Whenever a line in the listing contains "Accept", copy that line.

_Provided information_
.....
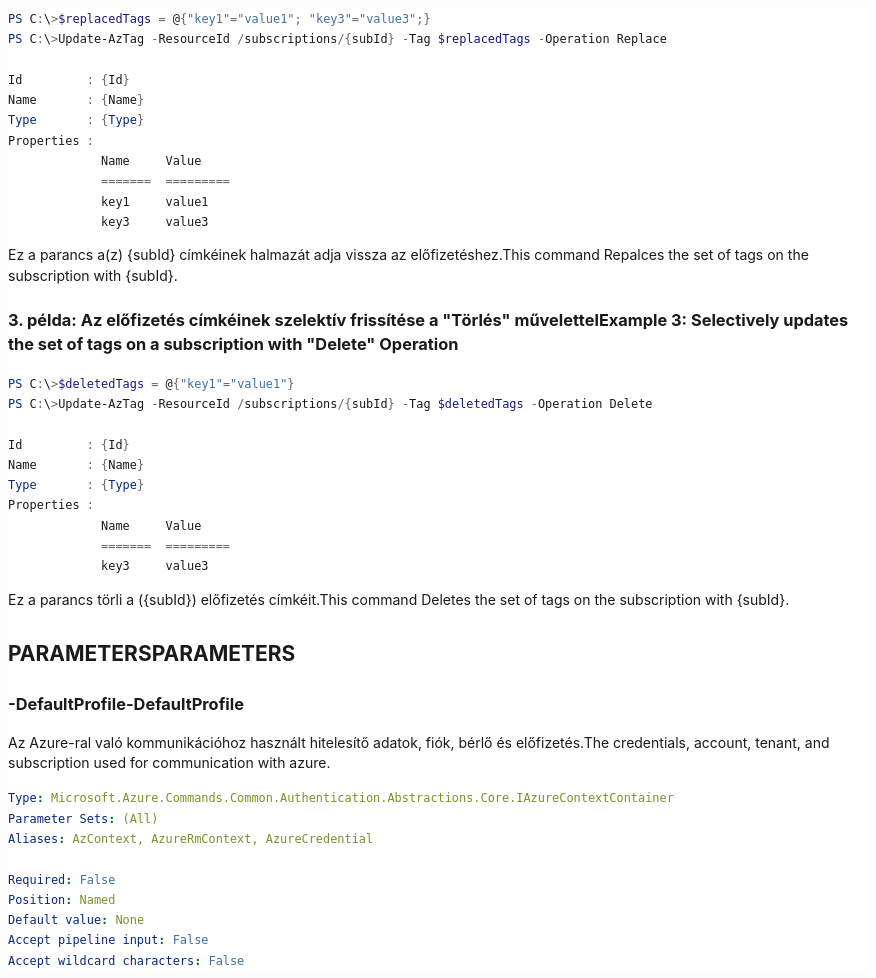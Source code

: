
 ```powershell
PS C:\>$replacedTags = @{"key1"="value1"; "key3"="value3";}
PS C:\>Update-AzTag -ResourceId /subscriptions/{subId} -Tag $replacedTags -Operation Replace

Id         : {Id}
Name       : {Name}
Type       : {Type}
Properties :
             Name     Value
             =======  =========
             key1     value1
             key3     value3
```

<span data-ttu-id="7f213-116">Ez a parancs a(z) {subId} címkéinek halmazát adja vissza az előfizetéshez.</span><span class="sxs-lookup"><span data-stu-id="7f213-116">This command Repalces the set of tags on the subscription with {subId}.</span></span>

### <span data-ttu-id="7f213-117">3. példa: Az előfizetés címkéinek szelektív frissítése a "Törlés" művelettel</span><span class="sxs-lookup"><span data-stu-id="7f213-117">Example 3: Selectively updates the set of tags on a subscription with "Delete" Operation</span></span>

```powershell
PS C:\>$deletedTags = @{"key1"="value1"}
PS C:\>Update-AzTag -ResourceId /subscriptions/{subId} -Tag $deletedTags -Operation Delete

Id         : {Id}
Name       : {Name}
Type       : {Type}
Properties :
             Name     Value
             =======  =========
             key3     value3
```

<span data-ttu-id="7f213-118">Ez a parancs törli a ({subId}) előfizetés címkéit.</span><span class="sxs-lookup"><span data-stu-id="7f213-118">This command Deletes the set of tags on the subscription with {subId}.</span></span>

## <span data-ttu-id="7f213-119">PARAMETERS</span><span class="sxs-lookup"><span data-stu-id="7f213-119">PARAMETERS</span></span>

### <span data-ttu-id="7f213-120">-DefaultProfile</span><span class="sxs-lookup"><span data-stu-id="7f213-120">-DefaultProfile</span></span>
<span data-ttu-id="7f213-121">Az Azure-ral való kommunikációhoz használt hitelesítő adatok, fiók, bérlő és előfizetés.</span><span class="sxs-lookup"><span data-stu-id="7f213-121">The credentials, account, tenant, and subscription used for communication with azure.</span></span>

```yaml
Type: Microsoft.Azure.Commands.Common.Authentication.Abstractions.Core.IAzureContextContainer
Parameter Sets: (All)
Aliases: AzContext, AzureRmContext, AzureCredential

Required: False
Position: Named
Default value: None
Accept pipeline input: False
Accept wildcard characters: False
```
.....
_Answer section_
Accept pipeline input: False
Accept wildcard characters: False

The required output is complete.